You'll need to get booting enabled on your cam. This is a small, persistent change to firmware (a bit flip in flash, I think) that instructs the cam to
try and do a firmware upgrade if a .FIR file run code from an autoexec.bin file if found on the card. This is a one-off task, find the magic firmware for 6D2, somewhere earlier in this thread I expect. ML hijacks the firmware update process to inject into the running OS - but note that no persistent changes are made; there's no firmware update, it's just how code gets injected into ram.
Build digic6-dumper for your cam. See if it works. If so, congratulations! You can run arbitrary code on your cam! Now it gets harder. Digic6-dumper is very bare bones. I think Alex found a minimum set of stubs and consts (more on those later) to get it working on most Digic 6/7/8 cams, but there's not enough to succeed loading full ML.
In order to hook the right functions, ML needs to know the fixed addresses where they are in ram. ML calls these "stubs", they're in platform/XXX/stubs.S. There are some scripts that try to guess these from a similar firmware, but I don't know how well these work since we don't have a working >= Digic 6 cam to base it on. In any case, the scripts aren't perfect, so you'll want something like Ghidra or IDA Pro for finding the stubs for your cam from a firmware dump. Digic6-dumper should have dropped that on the card for you. You also want to find some consts, to put in consts.h. For both these tasks it helps enormously if you a firmware dump from another model where the stubs are known. The code is surprisingly similar between models.

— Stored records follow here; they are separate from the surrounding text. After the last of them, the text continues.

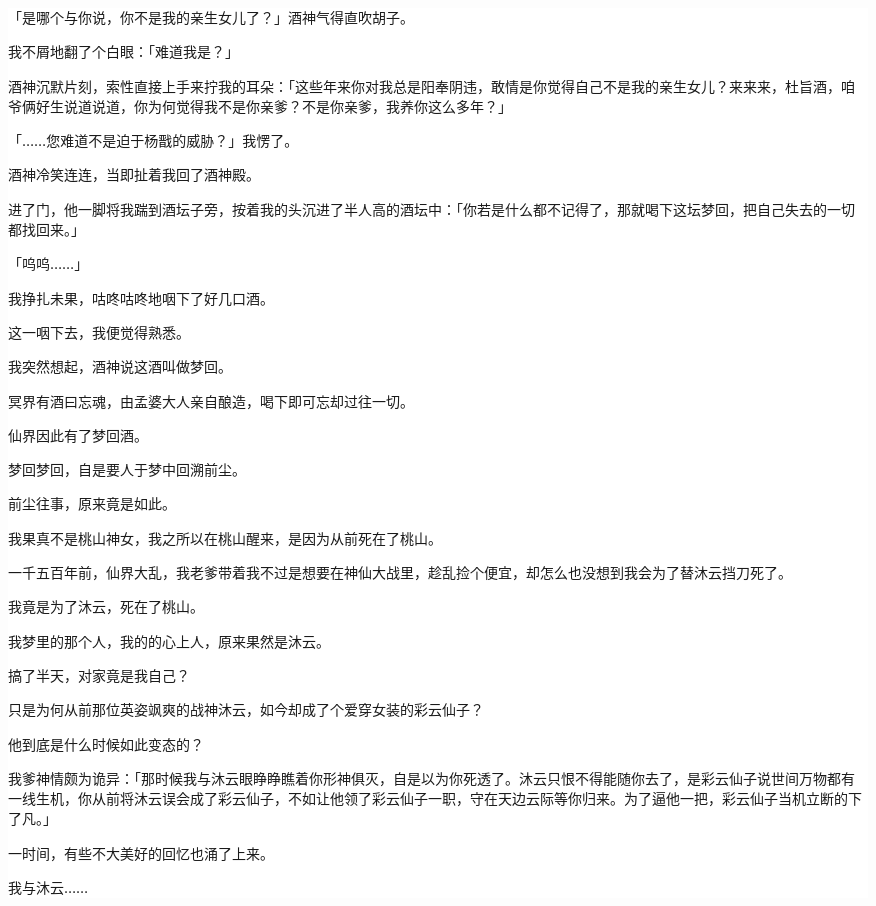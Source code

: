 「是哪个与你说，你不是我的亲生女儿了？」酒神气得直吹胡子。


我不屑地翻了个白眼：「难道我是？」


酒神沉默片刻，索性直接上手来拧我的耳朵：「这些年来你对我总是阳奉阴违，敢情是你觉得自己不是我的亲生女儿？来来来，杜旨酒，咱爷俩好生说道说道，你为何觉得我不是你亲爹？不是你亲爹，我养你这么多年？」


「……您难道不是迫于杨戬的威胁？」我愣了。


酒神冷笑连连，当即扯着我回了酒神殿。


进了门，他一脚将我踹到酒坛子旁，按着我的头沉进了半人高的酒坛中：「你若是什么都不记得了，那就喝下这坛梦回，把自己失去的一切都找回来。」


「呜呜……」


我挣扎未果，咕咚咕咚地咽下了好几口酒。


这一咽下去，我便觉得熟悉。


我突然想起，酒神说这酒叫做梦回。


冥界有酒曰忘魂，由孟婆大人亲自酿造，喝下即可忘却过往一切。


仙界因此有了梦回酒。


梦回梦回，自是要人于梦中回溯前尘。


前尘往事，原来竟是如此。


我果真不是桃山神女，我之所以在桃山醒来，是因为从前死在了桃山。


一千五百年前，仙界大乱，我老爹带着我不过是想要在神仙大战里，趁乱捡个便宜，却怎么也没想到我会为了替沐云挡刀死了。


我竟是为了沐云，死在了桃山。


我梦里的那个人，我的的心上人，原来果然是沐云。


搞了半天，对家竟是我自己？


只是为何从前那位英姿飒爽的战神沐云，如今却成了个爱穿女装的彩云仙子？


他到底是什么时候如此变态的？


我爹神情颇为诡异：「那时候我与沐云眼睁睁瞧着你形神俱灭，自是以为你死透了。沐云只恨不得能随你去了，是彩云仙子说世间万物都有一线生机，你从前将沐云误会成了彩云仙子，不如让他领了彩云仙子一职，守在天边云际等你归来。为了逼他一把，彩云仙子当机立断的下了凡。」


一时间，有些不大美好的回忆也涌了上来。


我与沐云……
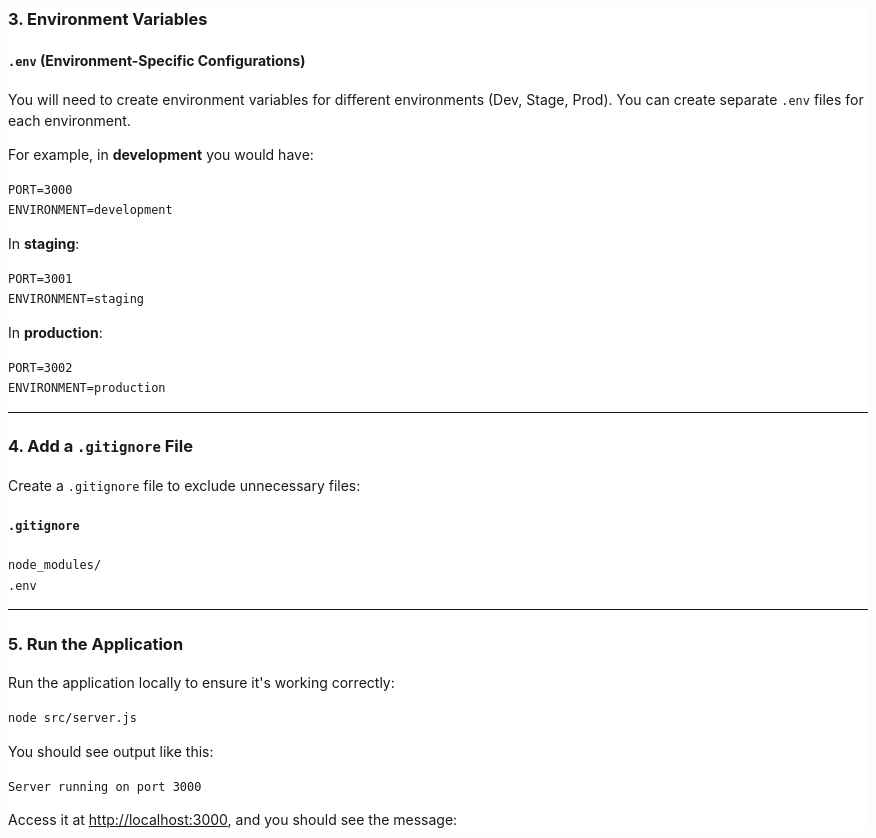 
### **3. Environment Variables**

#### **`.env`** (Environment-Specific Configurations)

You will need to create environment variables for different environments (Dev, Stage, Prod). You can create separate `.env` files for each environment.

For example, in **development** you would have:

```plaintext
PORT=3000
ENVIRONMENT=development
```

In **staging**:

```plaintext
PORT=3001
ENVIRONMENT=staging
```

In **production**:

```plaintext
PORT=3002
ENVIRONMENT=production
```

---

### **4. Add a `.gitignore` File**

Create a `.gitignore` file to exclude unnecessary files:

#### **`.gitignore`**

```plaintext
node_modules/
.env
```

---

### **5. Run the Application**

Run the application locally to ensure it's working correctly:

```bash
node src/server.js
```

You should see output like this:

```
Server running on port 3000
```

Access it at [http://localhost:3000](http://localhost:3000), and you should see the message:
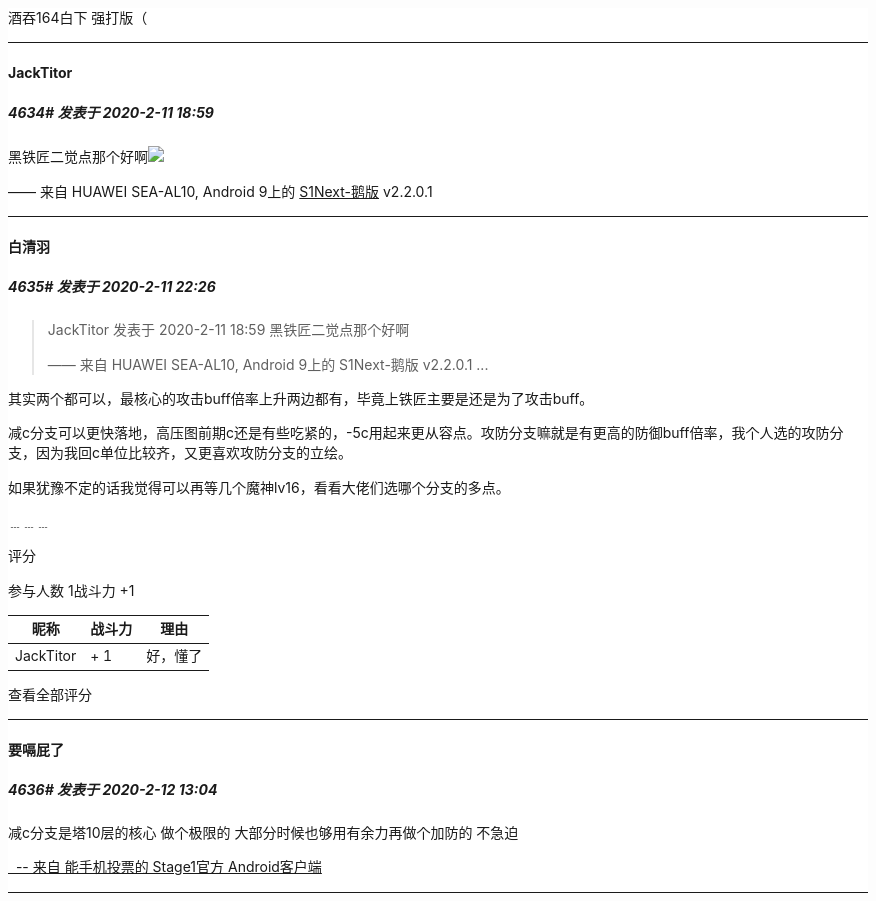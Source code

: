 酒吞164白下 强打版（


*****

####  JackTitor
##### 4634#       发表于 2020-2-11 18:59


黑铁匠二觉点那个好啊<img src="https://static.saraba1st.com/image/smiley/face2017/025.png" referrerpolicy="no-referrer">

—— 来自 HUAWEI SEA-AL10, Android 9上的 [S1Next-鹅版](https://github.com/ykrank/S1-Next/releases) v2.2.0.1


*****

####  白清羽
##### 4635#       发表于 2020-2-11 22:26


<blockquote>JackTitor 发表于 2020-2-11 18:59
黑铁匠二觉点那个好啊


—— 来自 HUAWEI SEA-AL10, Android 9上的 S1Next-鹅版 v2.2.0.1 ...</blockquote>
其实两个都可以，最核心的攻击buff倍率上升两边都有，毕竟上铁匠主要是还是为了攻击buff。


减c分支可以更快落地，高压图前期c还是有些吃紧的，-5c用起来更从容点。攻防分支嘛就是有更高的防御buff倍率，我个人选的攻防分支，因为我回c单位比较齐，又更喜欢攻防分支的立绘。


如果犹豫不定的话我觉得可以再等几个魔神lv16，看看大佬们选哪个分支的多点。


﹍﹍﹍

评分


 参与人数 1战斗力 +1

|昵称|战斗力|理由|
|----|---|---|
| JackTitor| + 1|好，懂了|


查看全部评分


*****

####  要嗝屁了
##### 4636#       发表于 2020-2-12 13:04


减c分支是塔10层的核心 做个极限的 大部分时候也够用有余力再做个加防的 不急迫

[  -- 来自 能手机投票的 Stage1官方 Android客户端](https://www.coolapk.com/apk/140634)


*****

After you have what you think is a good set of stubs and consts you can try and build full ML. If you can't find some, you can ignore them, probably, and see what works and what is broken. For some stuff it won't compile and you may have to fake stuff out, for other stuff you can use obviously bad values if it compiles, but you'll have to go back and fix it later. You will also want to set some #defines so that ML doesn't try and dangerous code - this is important! I can't remember the define right now but it stops ML attempting dangerous writes (they're fine if we understand a given model, but here we don't, so...).
Here's the line in internals.h that prevents some ways of breaking your cam. You want it commented out as shown:
/** Properties are persistent (saved in NVRAM) => a mistake can cause permanent damage. Undefine this for new ports. */
//#define CONFIG_PROP_REQUEST_CHANGE
My repo here is probably the furthest along, but it's far from working:
https://bitbucket.org/stephen-e/ml_200d/src/master/I've tried to #ifdef stuff in a way that it might work on all Digic 6/7/8 cams, but I only have a 200D to test on. You can probably get some use out of reading my stubs.S as I comment my reasoning on how I found them. Firmware between 6D2 and 200D may be similar.
Good luck, and do please let me know if you'd like help with any of those stages. I think I'm the only person working on a Digic 6/7/8 port at the moment. Ilia is considering starting on the 5Ds. It would be nice to have people to share problems with!